Kemal Bey bu marifeti açığa vuran eski Genel Başkanınızın, sizi yaratan adamın sözlerine hiç mi yanıtınız yok? Sükutunuzu kabul anlamında mı alalım? Yoksa uyguladığınız politikanın ne kadar farkındasınız ve yüzünüzün kızarmasından mı utanıyorsunuz?

Sayın Baykal dedi ki “Suriye politikasında tutarlılık yoktur. Düşürülen uçağımızın akıbetini hâlâ bilmiyoruz ve dış politikada yanlış üstüne yanlışlar yapılıyor.“

Siz Kemal Bey, tüm bunların sorumluluğuna ortak mısınız yoksa değil misiniz? Anayasa komisyonlarında AKP’nin değirmenine su taşımaya “Bu düşüncemde oturduğum koltuğa da mal olsa devam edeceğim“ sözlerinizin saçmalığına karşılık eski Genel Başkanınız devlet adamı nezaketiyle “artık o masadan kalkın“ demek istiyor. Neden Kemal Bey hâlâ vatanseverlik ve ihanet arasında kararsızsınız?

Bu kervan böyle yürümez

Eski Genel Başkanınız, “Terör büyük bir oyunun parçasıdır. Bunun iç ve dış ortakları vardır. Silahlı terörün çözümü ancak silahla bulunabilir“ diyordu.

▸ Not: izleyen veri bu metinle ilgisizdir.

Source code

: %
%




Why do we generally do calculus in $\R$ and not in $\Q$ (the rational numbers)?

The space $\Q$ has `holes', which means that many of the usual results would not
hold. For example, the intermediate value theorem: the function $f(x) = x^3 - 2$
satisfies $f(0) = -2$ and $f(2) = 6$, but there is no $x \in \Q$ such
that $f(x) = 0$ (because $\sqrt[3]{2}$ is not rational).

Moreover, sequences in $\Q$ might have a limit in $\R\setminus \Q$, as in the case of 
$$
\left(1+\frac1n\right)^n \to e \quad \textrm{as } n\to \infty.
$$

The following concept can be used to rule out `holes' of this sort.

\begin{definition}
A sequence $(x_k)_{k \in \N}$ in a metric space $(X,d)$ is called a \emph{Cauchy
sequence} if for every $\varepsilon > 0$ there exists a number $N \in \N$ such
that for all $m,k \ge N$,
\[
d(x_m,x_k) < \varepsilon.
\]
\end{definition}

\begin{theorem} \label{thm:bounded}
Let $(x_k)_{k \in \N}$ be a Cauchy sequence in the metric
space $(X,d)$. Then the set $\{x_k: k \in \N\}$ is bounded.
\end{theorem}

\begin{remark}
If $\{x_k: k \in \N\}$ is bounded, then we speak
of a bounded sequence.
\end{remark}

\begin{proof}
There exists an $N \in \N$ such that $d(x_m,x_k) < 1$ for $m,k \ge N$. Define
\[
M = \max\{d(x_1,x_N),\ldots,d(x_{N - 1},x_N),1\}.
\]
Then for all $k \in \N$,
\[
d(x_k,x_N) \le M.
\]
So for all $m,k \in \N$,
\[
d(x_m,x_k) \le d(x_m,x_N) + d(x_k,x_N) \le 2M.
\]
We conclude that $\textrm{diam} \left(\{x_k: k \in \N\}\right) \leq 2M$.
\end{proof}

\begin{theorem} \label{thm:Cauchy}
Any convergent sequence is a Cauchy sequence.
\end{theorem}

Peki, o sizin icadınız yabancı yapımı “Akil adamlar” maskaralığı konusunda bir savunmanız yok mu? Daha dün sizin partiye davetle çağırdığınız milletvekili Hüseyin Aygün’ü kaçırdılar. Ki o zat CHP’nin kurucusu ve önderiniz olması gereken Atatürk’ü yerin dibine batırmış ve Kürtlük hakkında kitaplar yazmış bir vatandaştır. Buna nasıl ciddi bir kaçırma olayı gibi bakıp milleti kandırıyorsunuz?

Genel Başkanınız Sayın Baykal dedi ki: “CHP’nin başına yeni kelimesini eklemenin bir anlamı yoktur. CHP zaten durmadan kendisini yenileyen bir partidir. Ecevit bile bunu aklına getirmedi. CHP ilkelerine sadık bir partidir.“

Deniz Baykal demek istiyor ki “Hiç kimsenin CHP’lileri eski yeni diye ayırmak hakkı yoktur. Kurultayımızın kararları her şeyin üzerindedir.“

Kemal Bey tüm bu soruları kimse size sormuyor soramıyor çünkü siz de o korku kervanının bir ortağı ve BOP eşbaşkanlığının yabancılar tarafından önerilen alternatif adamısınız.

Gazetecilere bakmayın. Onların kimi satıldı, kimi yandaş oldu ama ben soruyorum Kemal Bey: “Baykal tarafından konulmuş kırmızı çizgilerin dışında mısınız içinde misiniz? Sorosçu musunuz, TESEV’ci misiniz yoksa CHP’li mi?“

Bu soruları size sorma hakkına sahibim. Çünkü her namuslu ve onurlu vatansever bunu yapmalıdır.